I know, I know; we don’t know his motivation because we can’t be in his head. I know, I know; racism is a loaded word and people get very anxious when we start throwing it around. I know, I know; church is a sanctuary and it’s a tragedy that people can’t feel safe there. I know, I know; gun control. I know, I know; mental health.
You know what I think when I see all these arguments quickly jump up on traditional and social media? It’s not nice what I think. I think, F*** THIS. I think, who the hell are we trying to kid that this is anything other than blatant, ugly, racial terrorism? We don’t need any more facts than we already have, jacket patches included.
Then I think, what a relief that we finally have something so, pardon the pun, black and white. I mean, when there are police involved, it always devolves into an us and them situation and no one wants to pick sides because maybe there shouldn’t even be sides to begin with. Not all police are evil (I’d argue most aren’t) and no person, no matter their color deserves to be shot in the back, or running away or choked to death by a crowd of men, no matter what their crime or previous record. We should all agree on those points and yet somehow we can’t.
When it’s a mass shooting in a place where people are supposed to feel protected, we focus on safety and gun control and the overall tragedy of innocent lives lost. These aren’t bad things, but they don’t really get us anywhere in the long run except maybe more suspicious of one another.
This time, this time it’s racist and obvious and we should all be shouting together about the horrific nature of the crime and asking about what we can do to make this shit finally stop.
But we can’t even seem to do that in a case that is So. Damn. Clear.

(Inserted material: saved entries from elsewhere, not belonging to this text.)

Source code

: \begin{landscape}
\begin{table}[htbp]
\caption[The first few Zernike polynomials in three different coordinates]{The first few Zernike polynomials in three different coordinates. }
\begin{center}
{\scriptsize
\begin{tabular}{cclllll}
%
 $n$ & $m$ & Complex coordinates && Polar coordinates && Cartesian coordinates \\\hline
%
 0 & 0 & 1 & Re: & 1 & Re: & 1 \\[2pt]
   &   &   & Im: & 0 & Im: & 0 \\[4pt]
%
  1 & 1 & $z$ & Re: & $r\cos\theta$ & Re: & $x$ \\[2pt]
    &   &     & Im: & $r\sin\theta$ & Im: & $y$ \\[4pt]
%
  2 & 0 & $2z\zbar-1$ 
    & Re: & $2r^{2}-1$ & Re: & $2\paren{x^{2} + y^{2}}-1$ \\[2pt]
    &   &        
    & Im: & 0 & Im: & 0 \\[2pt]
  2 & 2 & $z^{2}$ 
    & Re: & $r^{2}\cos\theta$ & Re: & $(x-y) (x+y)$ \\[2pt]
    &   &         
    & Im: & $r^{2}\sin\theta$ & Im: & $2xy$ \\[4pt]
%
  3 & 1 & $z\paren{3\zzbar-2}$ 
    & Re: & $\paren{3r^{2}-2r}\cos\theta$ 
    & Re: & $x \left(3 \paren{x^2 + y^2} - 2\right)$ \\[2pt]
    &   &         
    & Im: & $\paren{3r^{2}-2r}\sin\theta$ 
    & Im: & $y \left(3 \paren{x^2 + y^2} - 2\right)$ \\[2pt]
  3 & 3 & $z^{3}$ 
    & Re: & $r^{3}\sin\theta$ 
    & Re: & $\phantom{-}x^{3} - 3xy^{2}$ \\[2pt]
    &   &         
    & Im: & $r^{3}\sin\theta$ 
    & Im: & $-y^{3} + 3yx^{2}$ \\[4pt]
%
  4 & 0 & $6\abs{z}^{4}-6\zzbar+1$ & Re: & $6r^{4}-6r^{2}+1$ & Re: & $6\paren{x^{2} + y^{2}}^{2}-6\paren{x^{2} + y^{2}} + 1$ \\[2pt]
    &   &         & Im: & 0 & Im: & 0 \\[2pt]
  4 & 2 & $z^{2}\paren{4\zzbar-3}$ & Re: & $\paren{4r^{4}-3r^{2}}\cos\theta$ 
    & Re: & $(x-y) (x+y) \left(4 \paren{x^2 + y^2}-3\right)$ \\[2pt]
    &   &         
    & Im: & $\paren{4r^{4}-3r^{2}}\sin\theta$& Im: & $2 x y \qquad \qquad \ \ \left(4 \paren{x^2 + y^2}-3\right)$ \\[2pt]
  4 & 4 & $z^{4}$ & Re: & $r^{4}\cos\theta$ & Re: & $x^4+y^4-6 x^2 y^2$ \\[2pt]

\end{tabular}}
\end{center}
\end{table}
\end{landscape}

Here is my problem. I don’t know what to do. I am angry, really, really angry. But I’m also heartbroken. I watch movies about when terrorism happens in churches in this country and it breaks my heart that it ever had to happen and now it’s occurring in my every day. So, I’m angry and I’m deeply sad and I feel truly and utterly powerless because, I’m the one that’s supposed to have the power and I know I have a responsiblity to do something and I am up to owning that responsibility but I just don’t know what to do with it.
Sure, I raise my kids in a way that I think is helpful for the future and I share things on social media that I hope people see, but that can’t be all. I read and listen and mull it over in my mind again and again and again. I pray and I worry and I lose sleep over it.
And I still don’t know what to do. I am not sure what blocks me. Confusion? Feeling inadequate? Is it because I’m always afraid to ask? Because how white and privileged is that? “Hey, friends of color, help a girl out with some 411. Help me help you.” I make my own self sick.
I wish I could end this post in my usual hopeful “here’s what’s next” fashion. But I can’t.
Because here I sit. Sad and angry and pretty freakin’ hopeless with the firm belief that I should be doing something but no earthly idea of what to do. All I knew was that I had to write, because I can’t have posts up here about anything else until I do. Charleston happened. A white kid shot and killed nine black citizens because of pure hate. I refuse to pretend it doesn’t affect us all. Now I just need to figure out my role in making it stop.